Questo rende il prodotto molto più ciclico e dipendente dal momentum tecnologico.

Ulcer Index e Martin Ratio

Anche in questo caso BlackRock non pubblica ufficialmente né Ulcer Index né Martin Ratio.

Tuttavia, considerando la forte concentrazione sul ciclo AI e semiconduttori, è ragionevole aspettarsi:

  • Ulcer Index elevato
  • drawdown rapidi e profondi
  • Martin Ratio molto dipendente dal momentum del settore

In pratica, l’ETF mostra una qualità del rendimento fortemente condizionata dal boom dell’intelligenza artificiale. Se il trend dovesse rallentare, anche gli indicatori risk-adjusted potrebbero deteriorarsi rapidamente.

Ed è proprio questa la differenza fondamentale rispetto al fondo infrastrutturale attivo:

  • il fondo Morgan Stanley cerca maggiore stabilità;
  • l’ETF AI Infrastructure punta invece a massimizzare l’esposizione al megatrend.

Il vero punto dell’ETF

L’ETF è probabilmente il modo più diretto per investire nella narrativa:

“l’AI non è solo software”.

Tuttavia bisogna essere molto consapevoli del rischio.

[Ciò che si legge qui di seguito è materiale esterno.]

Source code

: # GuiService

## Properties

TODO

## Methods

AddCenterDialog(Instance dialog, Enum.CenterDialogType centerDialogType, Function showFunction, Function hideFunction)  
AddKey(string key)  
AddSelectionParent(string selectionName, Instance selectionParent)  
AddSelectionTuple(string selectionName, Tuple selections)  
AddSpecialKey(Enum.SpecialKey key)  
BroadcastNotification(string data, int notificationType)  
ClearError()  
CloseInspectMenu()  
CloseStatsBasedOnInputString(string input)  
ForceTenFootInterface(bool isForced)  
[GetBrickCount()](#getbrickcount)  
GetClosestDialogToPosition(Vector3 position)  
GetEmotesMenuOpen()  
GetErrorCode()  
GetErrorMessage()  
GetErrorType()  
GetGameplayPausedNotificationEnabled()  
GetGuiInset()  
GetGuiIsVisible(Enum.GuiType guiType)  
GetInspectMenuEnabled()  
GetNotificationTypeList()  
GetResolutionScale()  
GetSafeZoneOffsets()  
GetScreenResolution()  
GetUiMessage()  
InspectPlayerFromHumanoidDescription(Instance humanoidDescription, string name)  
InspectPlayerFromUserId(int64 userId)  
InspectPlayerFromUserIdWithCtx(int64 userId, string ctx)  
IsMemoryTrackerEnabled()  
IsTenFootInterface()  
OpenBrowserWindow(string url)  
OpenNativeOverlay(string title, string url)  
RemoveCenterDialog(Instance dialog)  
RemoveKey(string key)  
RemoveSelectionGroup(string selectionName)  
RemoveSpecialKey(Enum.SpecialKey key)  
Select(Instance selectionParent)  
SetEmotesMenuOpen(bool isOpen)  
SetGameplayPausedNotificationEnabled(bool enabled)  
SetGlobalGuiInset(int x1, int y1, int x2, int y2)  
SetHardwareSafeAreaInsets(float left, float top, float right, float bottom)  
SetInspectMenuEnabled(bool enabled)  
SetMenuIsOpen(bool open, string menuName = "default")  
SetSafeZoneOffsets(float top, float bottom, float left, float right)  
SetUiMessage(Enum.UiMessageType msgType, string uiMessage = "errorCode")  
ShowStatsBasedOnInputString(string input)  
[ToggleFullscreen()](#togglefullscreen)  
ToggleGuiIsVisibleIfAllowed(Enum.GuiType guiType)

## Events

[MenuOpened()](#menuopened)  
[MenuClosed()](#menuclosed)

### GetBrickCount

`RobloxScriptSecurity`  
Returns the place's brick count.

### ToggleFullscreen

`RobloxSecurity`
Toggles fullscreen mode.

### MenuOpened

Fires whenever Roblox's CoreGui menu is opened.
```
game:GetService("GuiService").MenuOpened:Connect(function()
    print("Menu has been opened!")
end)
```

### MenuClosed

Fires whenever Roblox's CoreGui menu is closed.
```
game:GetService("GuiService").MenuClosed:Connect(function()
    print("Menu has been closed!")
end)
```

Perché qui la performance dipende quasi completamente da:

  • ciclo tecnologico
  • semiconduttori
  • sentiment AI
  • investimenti nei data center

In altre parole:

fortissimo beta tematico, con una componente di alpha molto limitata.

Conclusione finale

La reazione di Prysmian mostra che il mercato sta finalmente capendo una cosa fondamentale:

l’intelligenza artificiale non sarà solo una rivoluzione software.

Sarà soprattutto una rivoluzione infrastrutturale.

E questo cambia completamente il modo di investire nel tema AI.

Perché i veri beneficiari potrebbero non essere soltanto le aziende che sviluppano l’intelligenza artificiale, ma anche quelle che costruiscono:

  • reti
  • energia
  • fibra
  • semiconduttori
  • infrastrutture digitali

In altre parole:

non è tutta AI quella che luccica.

L'autore del presente articolo è un trader privato e detenendo gli strumenti finanziari oggetto delle sue analisi potrebbe essere in conflitto di interesse con i lettori.